_Work required_:
Which lines of the records below contain the string "mass"? Report each of them.
........
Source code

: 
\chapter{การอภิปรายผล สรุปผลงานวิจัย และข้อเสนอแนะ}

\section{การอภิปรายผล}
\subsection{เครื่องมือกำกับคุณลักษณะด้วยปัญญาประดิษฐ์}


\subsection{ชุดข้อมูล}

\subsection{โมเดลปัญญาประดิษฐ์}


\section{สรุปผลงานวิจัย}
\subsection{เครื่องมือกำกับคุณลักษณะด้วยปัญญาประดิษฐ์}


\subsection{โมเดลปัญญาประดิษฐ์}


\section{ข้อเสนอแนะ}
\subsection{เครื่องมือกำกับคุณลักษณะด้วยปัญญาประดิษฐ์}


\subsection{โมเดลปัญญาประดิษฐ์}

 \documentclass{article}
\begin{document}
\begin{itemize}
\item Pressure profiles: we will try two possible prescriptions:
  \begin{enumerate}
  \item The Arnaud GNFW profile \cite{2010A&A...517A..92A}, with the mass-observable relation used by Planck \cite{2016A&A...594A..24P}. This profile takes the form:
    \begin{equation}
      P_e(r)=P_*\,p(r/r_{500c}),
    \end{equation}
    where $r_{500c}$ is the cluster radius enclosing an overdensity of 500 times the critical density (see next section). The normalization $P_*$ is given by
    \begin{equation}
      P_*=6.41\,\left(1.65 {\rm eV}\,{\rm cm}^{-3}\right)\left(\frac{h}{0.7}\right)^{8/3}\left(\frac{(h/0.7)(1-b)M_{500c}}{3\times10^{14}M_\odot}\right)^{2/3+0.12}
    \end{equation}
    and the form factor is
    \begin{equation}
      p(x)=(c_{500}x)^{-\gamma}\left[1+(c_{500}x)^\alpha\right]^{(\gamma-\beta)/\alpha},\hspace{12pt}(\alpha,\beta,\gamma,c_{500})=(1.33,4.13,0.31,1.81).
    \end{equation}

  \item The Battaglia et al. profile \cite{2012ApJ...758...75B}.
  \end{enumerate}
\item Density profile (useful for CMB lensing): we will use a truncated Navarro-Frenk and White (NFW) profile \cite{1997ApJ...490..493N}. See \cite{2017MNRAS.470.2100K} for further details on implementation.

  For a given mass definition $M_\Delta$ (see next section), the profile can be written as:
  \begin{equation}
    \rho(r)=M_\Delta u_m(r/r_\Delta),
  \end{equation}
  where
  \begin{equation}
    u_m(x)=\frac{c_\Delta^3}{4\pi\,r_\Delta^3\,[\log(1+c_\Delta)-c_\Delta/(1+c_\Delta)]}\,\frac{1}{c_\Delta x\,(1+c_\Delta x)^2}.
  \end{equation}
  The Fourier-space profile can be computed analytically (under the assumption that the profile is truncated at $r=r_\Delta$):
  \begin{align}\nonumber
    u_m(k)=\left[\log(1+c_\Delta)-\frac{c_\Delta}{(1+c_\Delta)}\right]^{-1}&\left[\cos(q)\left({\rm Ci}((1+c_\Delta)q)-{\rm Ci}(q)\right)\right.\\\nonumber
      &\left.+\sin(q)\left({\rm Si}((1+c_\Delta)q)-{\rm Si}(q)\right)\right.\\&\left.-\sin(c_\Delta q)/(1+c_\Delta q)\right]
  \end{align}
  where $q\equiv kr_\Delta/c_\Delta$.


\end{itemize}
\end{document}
........
_Exercise response_:
  \item The Arnaud GNFW profile \cite{2010A&A...517A..92A}, with the mass-observable relation used by Planck \cite{2016A&A...594A..24P}. This profile takes the form:
  For a given mass definition $M_\Delta$ (see next section), the profile can be written as:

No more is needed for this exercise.